Я предложил более прямой вопрос:
– При создании сценария «Блу зефир» вы имели в виду Майкла Уирлинга и вашу жену?
– Да, но не потому, что знал об их связи или имел такие подозрения. Скорее, потому, что хорошо знал Майкла Уирлинга и представлял, насколько он беспринципен, если речь шла о том, что он действительно хотел получить. А еще потому, что Уирлинг находил мысль о сексе с известными актрисами крайне заманчивой. Как все деловые люди, а особенно те из них, кто пришел в этот бизнес, уже имея большие, очень большие, деньги. – Скрестив на груди руки, Рот положил ногу на ногу. Заметив на носке пятнышко, он щелчком смахнул соринку на пол. – А поэтому, – продолжал он, – у Мэри Маргарет сложился именно такой стереотип поведения, какой требовался мне для создания образа женщины, для которой невыносима даже мысль о несвободе в своих решениях.
– Если бы «Блу зефир» воплотился в кинофильм, мог бы Майкл Уирлинг узнать себя в образе компаньона?
Рот немедленно изменился в лице. Блеснув глазами, он едва не подпрыгнул на кресле и злорадно улыбнулся:
– Майкл Уирлинг не узнал бы собственного отражения в зеркале. Полагая себя гением творчества, он не разбирается даже в бухгалтерии.

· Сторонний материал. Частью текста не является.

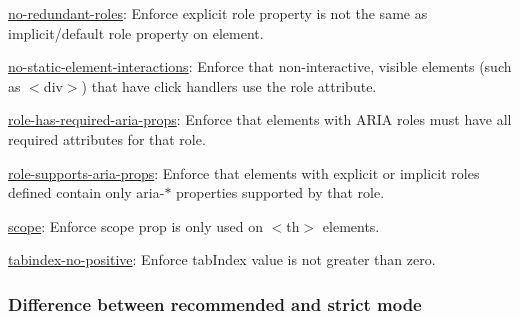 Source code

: \begin{DoxyItemize}
\item \mbox{\hyperlink{no-redundant-roles_8md}{no-\/redundant-\/roles}}\+: Enforce explicit role property is not the same as implicit/default role property on element.
\item \mbox{\hyperlink{no-static-element-interactions_8md}{no-\/static-\/element-\/interactions}}\+: Enforce that non-\/interactive, visible elements (such as {\ttfamily $<$div$>$}) that have click handlers use the role attribute.
\item \mbox{\hyperlink{role-has-required-aria-props_8md}{role-\/has-\/required-\/aria-\/props}}\+: Enforce that elements with A\+R\+IA roles must have all required attributes for that role.
\item \mbox{\hyperlink{role-supports-aria-props_8md}{role-\/supports-\/aria-\/props}}\+: Enforce that elements with explicit or implicit roles defined contain only {\ttfamily aria-\/$\ast$} properties supported by that {\ttfamily role}.
\item \mbox{\hyperlink{scope_8md}{scope}}\+: Enforce {\ttfamily scope} prop is only used on {\ttfamily $<$th$>$} elements.
\item \mbox{\hyperlink{tabindex-no-positive_8md}{tabindex-\/no-\/positive}}\+: Enforce {\ttfamily tab\+Index} value is not greater than zero.
\end{DoxyItemize}

\subsubsection*{Difference between \textquotesingle{}recommended\textquotesingle{} and \textquotesingle{}strict\textquotesingle{} mode}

– Могли ли другие люди узнать в этом персонаже Майкла Уирлинга?
– Не знаю… Возможно.
– Уирлинг знал о сценарии, не так ли?
– Да.
– У Майкла Уирлинга была связь с вашей женой?
– Да.
– Студии «Блу зефир» – той студии, которую вы создали, больше нет. Так?
– Верно.
– Но Майкл Уирлинг воспользовался тем, что вы оказались обвиненным в убийстве? Разве он не хотел отобрать у вас студию? Он угрожал вывести деньги из бизнеса, полагая, что вы не сможете собрать достаточно средств?
– Да.
– И по этой причине вы затеяли драку с Уирлингом в доме другого вашего партнера, Льюиса Гриффина?
– Да.
– Таким образом, из-за вашего нынешнего положения как человека, обвиняемого в убийстве жены, партнер по бизнесу, у которого был роман с вашей женой, отнял принадлежавшую вам киностудию. В случае если вас признают виновным в убийстве, разоблачающий его фильм никогда не выйдет на экран. Разве вы оказались не в такой ситуации? Концовка почти так же хороша, как в написанном вами сценарии. За исключением одной детали: ваш партнер никого не убивает. Или нет? Вопросов больше нет, – сказал я перед тем, как Анабелла Ван Ротен успела внести очередной протест.